There will be no RC deployment on Wednesday, January 25th – but the RC region will be restarted in keeping with the Lab’s new policy of restarting the channels every 2 weeks, regardless of whether or not there is an associated deployment.

The next RC deployment is expected to be week #5 (commencing Monday, 30th January, 2017).

SL Viewer

No changes since my last update. The status of viewers in the pipeline remains thus:

  • Current Release version: 5.0.0.321958, dated December 1st, promoted December 5th, 2016 – formerly the Project Bento RC viewer
  • Release channel cohorts:
    • Maintenance RC viewer, version 5.0.1.322791, dated January 12th
  • Project viewers:
    • Project Alex Ivy (LXIV), 64-bit project viewer, version 5.1.0.501863 for Windows and Mac, dated January 10th
    • 360-degree snapshot viewer, version 4.1.3.321712, dated November 23, 2016 – ability to take 360-degree panoramic images – hands-on review
  • Obsolete platform viewer, version 3.7.28.300847, dated May 8, 2015 – provided for users on Windows XP and OS X versions below 10.7.

Camera Presets

As I noted in a recent TPVD meeting update, Jonathan Yap is working on a code contribution for the official viewer which will allow users to set and save their own preferred camera presets in the viewer.

The idea is that, like the graphics presets functionality Jonathan contributed to the viewer in 2016, users will be able to define their own placements for the SL camera around their avatar (e.g. an over-the-should view, a view from overhead, etc.), which can then be saved and selected / used as required. Jonathan has only recently started on the work – which has an associated feature JIRA, BUG-2145 – but that should hopefully change once various decisions have been made by the Lab.

Nvidia Driver 378.49 + 64-bit Viewer Bug

Nvidia release their 378.49 driver on Tuesday, January 24th, and it can cause an unusual bug / issue with 64-bit viewers. The problem was first noted on Firestorm 5.0.1 (see: FIRE-20774), but I have repro’d it on the Lab’s own 64-bit project viewer (version 5.1.0.501863 at the time of writing) and  on Alchemy 4.0.0 (a crash issue had prevented comprehensive testing on Alchemy 5.0.0 at the time of writing).
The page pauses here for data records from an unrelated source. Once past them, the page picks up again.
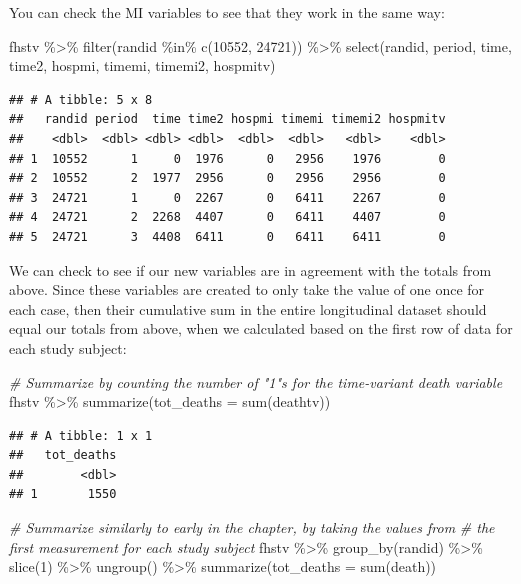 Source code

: \documentclass[
]{book}
\newenvironment{Shaded}{\begin{snugshade}}{\end{snugshade}}
\newcommand{\AttributeTok}[1]{\textcolor[rgb]{0.77,0.63,0.00}{#1}}
\newcommand{\CommentTok}[1]{\textcolor[rgb]{0.56,0.35,0.01}{\textit{#1}}}
\newcommand{\DecValTok}[1]{\textcolor[rgb]{0.00,0.00,0.81}{#1}}
\newcommand{\FunctionTok}[1]{\textcolor[rgb]{0.00,0.00,0.00}{#1}}
\newcommand{\NormalTok}[1]{#1}
\newcommand{\SpecialCharTok}[1]{\textcolor[rgb]{0.00,0.00,0.00}{#1}}
\begin{document}
You can check the MI variables to see that they work in the same way:

\begin{Shaded}
\begin{Highlighting}[]
\NormalTok{fhstv }\SpecialCharTok{\%\textgreater{}\%} 
  \FunctionTok{filter}\NormalTok{(randid }\SpecialCharTok{\%in\%} \FunctionTok{c}\NormalTok{(}\DecValTok{10552}\NormalTok{, }\DecValTok{24721}\NormalTok{)) }\SpecialCharTok{\%\textgreater{}\%} 
  \FunctionTok{select}\NormalTok{(randid, period, time, time2, hospmi, timemi, timemi2, hospmitv)}
\end{Highlighting}
\end{Shaded}

\begin{verbatim}
## # A tibble: 5 x 8
##   randid period  time time2 hospmi timemi timemi2 hospmitv
##    <dbl>  <dbl> <dbl> <dbl>  <dbl>  <dbl>   <dbl>    <dbl>
## 1  10552      1     0  1976      0   2956    1976        0
## 2  10552      2  1977  2956      0   2956    2956        0
## 3  24721      1     0  2267      0   6411    2267        0
## 4  24721      2  2268  4407      0   6411    4407        0
## 5  24721      3  4408  6411      0   6411    6411        0
\end{verbatim}

We can check to see if our new variables are in agreement with the totals from above. Since these variables are created to only take the value of one once for each case, then their cumulative sum in the entire longitudinal dataset should equal our totals from above, when we calculated based on the first row of data for each study subject:

\begin{Shaded}
\begin{Highlighting}[]
\CommentTok{\# Summarize by counting the number of "1"s for the time{-}variant death variable}
\NormalTok{fhstv }\SpecialCharTok{\%\textgreater{}\%} 
  \FunctionTok{summarize}\NormalTok{(}\AttributeTok{tot\_deaths =} \FunctionTok{sum}\NormalTok{(deathtv))}
\end{Highlighting}
\end{Shaded}

\begin{verbatim}
## # A tibble: 1 x 1
##   tot_deaths
##        <dbl>
## 1       1550
\end{verbatim}

\begin{Shaded}
\begin{Highlighting}[]
\CommentTok{\# Summarize similarly to early in the chapter, by taking the values from }
\CommentTok{\# the first measurement for each study subject}
\NormalTok{fhstv }\SpecialCharTok{\%\textgreater{}\%} 
  \FunctionTok{group\_by}\NormalTok{(randid) }\SpecialCharTok{\%\textgreater{}\%} 
  \FunctionTok{slice}\NormalTok{(}\DecValTok{1}\NormalTok{) }\SpecialCharTok{\%\textgreater{}\%} 
  \FunctionTok{ungroup}\NormalTok{() }\SpecialCharTok{\%\textgreater{}\%} 
  \FunctionTok{summarize}\NormalTok{(}\AttributeTok{tot\_deaths =} \FunctionTok{sum}\NormalTok{(death))}
\end{Highlighting}
\end{Shaded}
\end{document}
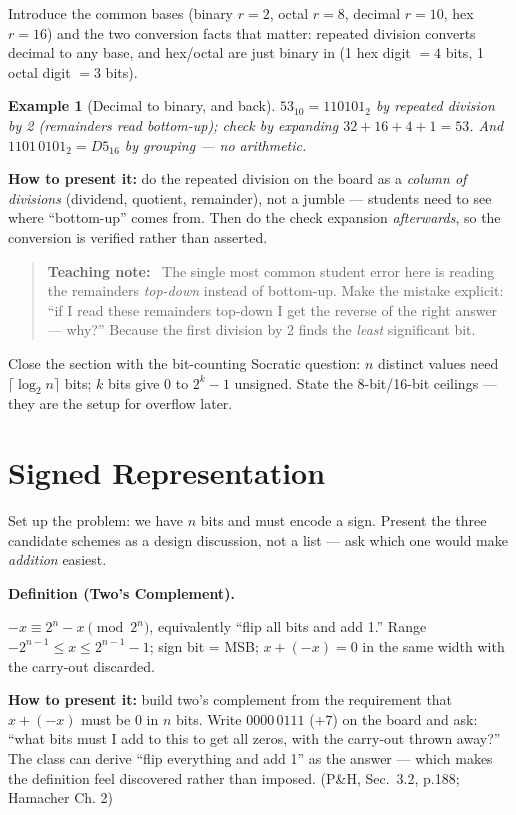 \documentclass[11pt]{article}
\newtheorem{example}{Example}[section]
\newenvironment{definitionbox}[1]{%
  \par\noindent\textbf{Definition (#1).}\ \itshape
}{\par\vspace{0.3em}}
\newenvironment{teachingaside}{\begin{quote}\small\color{primary-gold}\textbf{Teaching note:}\ }{\end{quote}}
\begin{document}
Introduce the common bases (binary $r=2$, octal $r=8$, decimal $r=10$, hex $r=16$) and the two conversion facts that matter: repeated division converts decimal to any base, and hex/octal are just binary in  (1 hex digit $= 4$ bits, 1 octal digit $= 3$ bits).

\begin{example}[Decimal to binary, and back]
$53_{10} = 110101_2$ by repeated division by 2 (remainders read bottom-up); check by expanding $32+16+4+1 = 53$. And $1101\,0101_2 = D5_{16}$ by grouping --- no arithmetic.
\end{example}

\textbf{How to present it:} do the repeated division on the board as a \emph{column of divisions} (dividend, quotient, remainder), not a jumble --- students need to see where ``bottom-up'' comes from. Then do the check expansion \emph{afterwards}, so the conversion is verified rather than asserted.

\begin{teachingaside}
The single most common student error here is reading the remainders \emph{top-down} instead of bottom-up. Make the mistake explicit: ``if I read these remainders top-down I get the reverse of the right answer --- why?'' Because the first division by 2 finds the \emph{least} significant bit.
\end{teachingaside}

Close the section with the bit-counting Socratic question: $n$ distinct values need $\lceil \log_2 n \rceil$ bits; $k$ bits give $0$ to $2^k-1$ unsigned. State the 8-bit/16-bit ceilings --- they are the setup for overflow later.

\section{Signed Representation}

Set up the problem: we have $n$ bits and must encode a sign. Present the three candidate schemes as a design discussion, not a list --- ask which one would make \emph{addition} easiest.

\begin{definitionbox}{Two's Complement}
$-x \equiv 2^n - x \pmod{2^n}$, equivalently ``flip all bits and add 1.'' Range $-2^{n-1} \le x \le 2^{n-1}-1$; sign bit = MSB; $x + (-x) = 0$ in the same width with the carry-out discarded.
\end{definitionbox}

\textbf{How to present it:} build two's complement from the requirement that $x + (-x)$ must be $0$ in $n$ bits. Write $0000\,0111$ ($+7$) on the board and ask: ``what bits must I add to this to get all zeros, with the carry-out thrown away?'' The class can derive ``flip everything and add 1'' as the answer --- which makes the definition feel discovered rather than imposed. (P\&H, Sec.~3.2, p.188; Hamacher Ch. 2) \cite{PattersonHennessy2017_computer_organization_design,Hamacher2002_computer_organization}
\end{document}
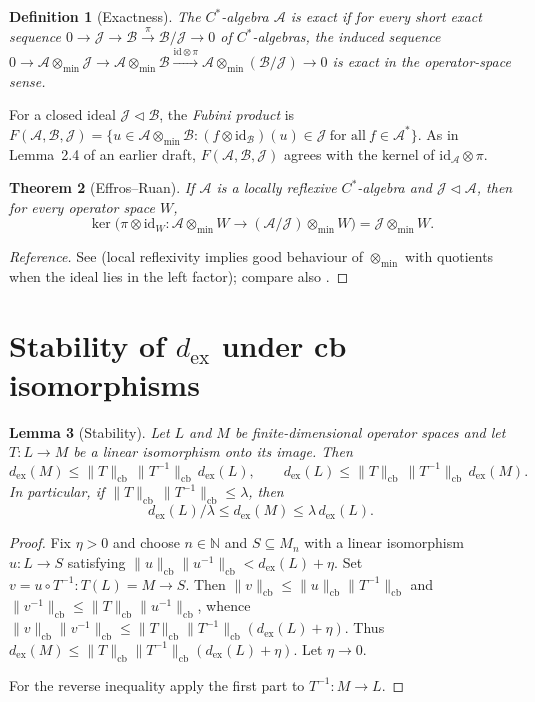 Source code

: \documentclass[12pt]{article}
\newtheorem{theorem}{Theorem}[section]
\newtheorem{lemma}[theorem]{Lemma}
\newtheorem{definition}[theorem]{Definition}
\newcommand{\A}{\mathcal A}
\newcommand{\B}{\mathcal B}
\newcommand{\J}{\mathcal J}
\newcommand{\id}{\mathrm{id}}
\newcommand{\otmin}{\otimes_{\min}}
\newcommand{\dex}{d_{\mathrm{ex}}}
\newcommand{\Mn}{M_n}
\begin{document}
\begin{definition}[Exactness]
The $C^*$-algebra $\A$ is \emph{exact} if for every short exact sequence
$0\to \J\to \B\overset{\pi}{\to}\B/\J\to 0$ of $C^*$-algebras, the induced sequence
$0\to \A\otmin\J\to \A\otmin\B\overset{\id\otimes\pi}{\longrightarrow}\A\otmin(\B/\J)\to 0$
is exact in the operator-space sense.
\end{definition}

For a closed ideal $\J\triangleleft \B$, the \emph{Fubini product} is
$F(\A,\B,\J)=\{u\in \A\otmin\B : (f\otimes\id_\B)(u)\in \J\ \text{for all}\ f\in \A^*\}$.
As in Lemma~2.4 of an earlier draft, $F(\A,\B,\J)$ agrees with the kernel of $\id_\A\otimes\pi$.

\begin{theorem}[Effros--Ruan]\label{thm:plr14}
If $\A$ is a locally reflexive $C^*$-algebra and $\J\triangleleft\A$, then for every operator space $W$,
\[
        \ker\bigl(\pi\otimes\id_W:\A\otmin W\to (\A/\J)\otmin W\bigr)=\J\otmin W.
\]
\end{theorem}

\begin{proof}[Reference]
See \cite[\S17]{ER} (local reflexivity implies good behaviour of $\otmin$ with quotients when the ideal lies in the left factor); compare also \cite[Ch.~9]{BO}.
\end{proof}

\section{Stability of \texorpdfstring{$\dex$}{dex} under cb isomorphisms}\label{sec:stab}

\begin{lemma}[Stability]\label{lem:stab}
Let $L$ and $M$ be finite-dimensional operator spaces and let $T:L\to M$ be a linear isomorphism onto its image.  Then
\[
        \dex(M)\le \|T\|_{\mathrm{cb}}\,\|T^{-1}\|_{\mathrm{cb}}\,\dex(L),
        \qquad
        \dex(L)\le \|T\|_{\mathrm{cb}}\,\|T^{-1}\|_{\mathrm{cb}}\,\dex(M).
\]
In particular, if $\|T\|_{\mathrm{cb}}\,\|T^{-1}\|_{\mathrm{cb}}\le \lambda$, then
\[
        \dex(L)/\lambda \le \dex(M)\le \lambda\,\dex(L).
\]
\end{lemma}

\begin{proof}
Fix $\eta>0$ and choose $n\in\mathbb N$ and $S\subseteq \Mn$ with a linear isomorphism $u:L\to S$ satisfying $\|u\|_{\mathrm{cb}}\|u^{-1}\|_{\mathrm{cb}}<\dex(L)+\eta$.  Set $v=u\circ T^{-1}:T(L)=M\to S$.  Then
$\|v\|_{\mathrm{cb}}\le \|u\|_{\mathrm{cb}}\|T^{-1}\|_{\mathrm{cb}}$ and
$\|v^{-1}\|_{\mathrm{cb}}\le \|T\|_{\mathrm{cb}}\|u^{-1}\|_{\mathrm{cb}}$, whence
$\|v\|_{\mathrm{cb}}\|v^{-1}\|_{\mathrm{cb}}\le \|T\|_{\mathrm{cb}}\|T^{-1}\|_{\mathrm{cb}}(\dex(L)+\eta)$.
Thus $\dex(M)\le \|T\|_{\mathrm{cb}}\|T^{-1}\|_{\mathrm{cb}}(\dex(L)+\eta)$.  Let $\eta\to 0$.

For the reverse inequality apply the first part to $T^{-1}:M\to L$.
\end{proof}
\end{document}

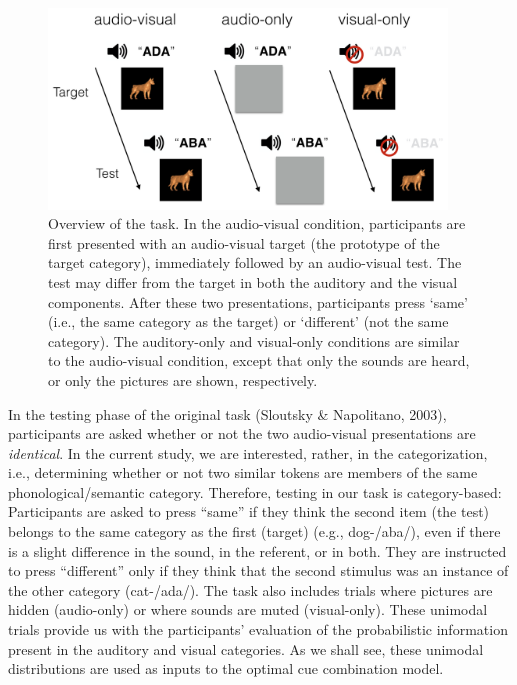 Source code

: \documentclass[english,floatsintext,man]{apa6}
\theoremstyle{definition}
\theoremstyle{definition}
\theoremstyle{definition}
\theoremstyle{remark}
\begin{document}
\begin{figure}

{\centering \includegraphics[width=400px]{pictures/task} 

}

\caption{Overview of the task. In the audio-visual condition, participants are first presented with an audio-visual target (the prototype of the target category), immediately followed by an audio-visual test. The test may differ from the target in both the auditory and the visual components. After these two presentations, participants press `same' (i.e., the same category as the target) or `different' (not the same category). The auditory-only and visual-only conditions are similar to the audio-visual condition, except that only the sounds are heard, or only the pictures are shown, respectively.}\label{fig:task}
\end{figure}

In the testing phase of the original task (Sloutsky \& Napolitano,
2003), participants are asked whether or not the two audio-visual
presentations are \emph{identical}. In the current study, we are
interested, rather, in the categorization, i.e., determining whether or
not two similar tokens are members of the same phonological/semantic
category. Therefore, testing in our task is category-based: Participants
are asked to press \enquote{same} if they think the second item (the
test) belongs to the same category as the first (target) (e.g.,
dog-/aba/), even if there is a slight difference in the sound, in the
referent, or in both. They are instructed to press \enquote{different}
only if they think that the second stimulus was an instance of the other
category (cat-/ada/). The task also includes trials where pictures are
hidden (audio-only) or where sounds are muted (visual-only). These
unimodal trials provide us with the participants' evaluation of the
probabilistic information present in the auditory and visual categories.
As we shall see, these unimodal distributions are used as inputs to the
optimal cue combination model.
\end{document}
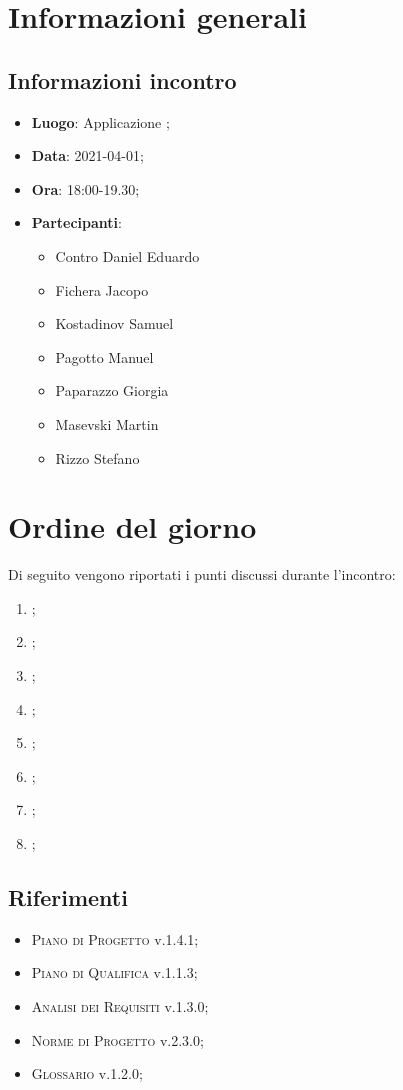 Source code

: \documentclass{article}
\begin{document}


\section{Informazioni generali}
\label{sec:info_generali}

\subsection{Informazioni incontro}
\label{sub:info_incontro}

\begin{itemize}
	\item \textbf{Luogo}: Applicazione ;
	\item \textbf{Data}: 2021-04-01;
	\item \textbf{Ora}: 18:00-19.30;
	\item \textbf{Partecipanti}:
	\begin{itemize}
		\item Contro Daniel Eduardo
		\item Fichera Jacopo
		\item Kostadinov Samuel
		\item Pagotto Manuel
		\item Paparazzo Giorgia
		\item Masevski Martin
		\item Rizzo Stefano
	\end{itemize}
\end{itemize}

\section{Ordine del giorno}%
\label{sec:ordine_del_giorno}
Di seguito vengono riportati i punti discussi durante l'incontro:
\begin{enumerate}
	\item {};
	\item {};
	\item {};
	\item {};
	\item {};
    \item {};
    \item {};
    \item {};
\end{enumerate}


\subsection{Riferimenti}%
\label{sub:riferimenti}
\begin{itemize}
    \item \textsc{Piano di Progetto} v.1.4.1;
    \item \textsc{Piano di Qualifica} v.1.1.3;
    \item \textsc{Analisi dei Requisiti} v.1.3.0;
    \item \textsc{Norme di Progetto} v.2.3.0;
    \item \textsc{Glossario} v.1.2.0;
    \end{itemize}
\end{document}
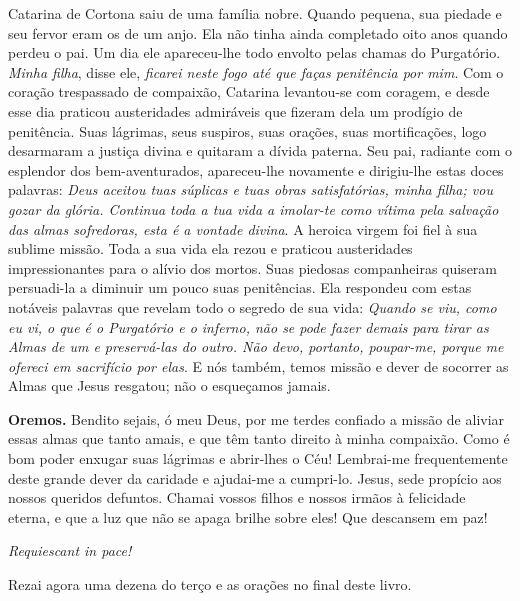 Catarina de Cortona saiu de uma família nobre. Quando pequena, sua piedade e seu fervor eram os de um anjo. Ela não tinha ainda completado oito anos quando perdeu o pai. Um dia ele apareceu-lhe todo envolto pelas chamas do Purgatório. \textit{Minha filha}, disse ele, \textit{ficarei neste fogo até que faças penitência por mim}. Com o coração trespassado de compaixão, Catarina levantou-se com coragem, e desde esse dia praticou austeridades admiráveis que fizeram dela um prodígio de penitência. Suas lágrimas, seus suspiros, suas orações, suas mortificações, logo desarmaram a justiça divina e quitaram a dívida paterna. Seu pai, radiante com o esplendor dos bem-aventurados, apareceu-lhe novamente e dirigiu-lhe estas doces palavras: \textit{Deus aceitou tuas súplicas e tuas obras satisfatórias, minha filha; vou gozar da glória. Continua toda a tua vida a imolar-te como vítima pela salvação das almas sofredoras, esta é a vontade divina}. A heroica virgem foi fiel à sua sublime missão. Toda a sua vida ela rezou e praticou austeridades impressionantes para o alívio dos mortos. Suas piedosas companheiras quiseram persuadi-la a diminuir um pouco suas penitências. Ela respondeu com estas notáveis palavras que revelam todo o segredo de sua vida: \textit{Quando se viu, como eu vi, o que é o Purgatório e o inferno, não se pode fazer demais para tirar as Almas de um e preservá-las do outro. Não devo, portanto, poupar-me, porque me ofereci em sacrifício por elas}. E nós também, temos missão e dever de socorrer as Almas que Jesus resgatou; não o esqueçamos jamais.


\vspace{\baselineskip}\noindent \textbf{Oremos.} Bendito sejais, ó meu Deus, por me terdes confiado a missão de aliviar essas almas que tanto amais, e que têm tanto direito à minha compaixão. Como é bom poder enxugar suas lágrimas e abrir-lhes o Céu! Lembrai-me frequentemente deste grande dever da caridade e ajudai-me a cumpri-lo. Jesus, sede propício aos nossos queridos defuntos. Chamai vossos filhos e nossos irmãos à felicidade eterna, e que a luz que não se apaga brilhe sobre eles! Que descansem em paz!



\begin{center}
\textit{Requiescant in pace!}
\end{center}

Rezai agora uma dezena do terço e as orações no final deste livro.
The Nvidia 378.49 driver bug which can occur with 64-bit viewers when ALM is disabled, as seen on a 64-bit version of Windows)
The Nvidia 378.49 driver bug which can occur with 64-bit viewers when ALM is disabled

The issue only manifests when Advanced Lighting Model (ALM) is disabled in a 64-bit viewer, and renders the in-world view with an odd blue tinge which almost looks like the blue colour channel is impinging on the red channel. As noted in the Firestorm JIRA, enabling ALM can prevent the issues, as can toggling Glow off when ALM is disabled. See the Firestorm JIRA for workarounds, should you encounter the problem.

How the same scene looks in the same viewer (SL Alex Ivy 64-bit project viewer for Windows, version 5.1.0.501863 at the time of writing)
How the same scene looks in the same viewer (SL Alex Ivy 64-bit project viewer for Windows, version 5.1.0.501863 at the time of writing)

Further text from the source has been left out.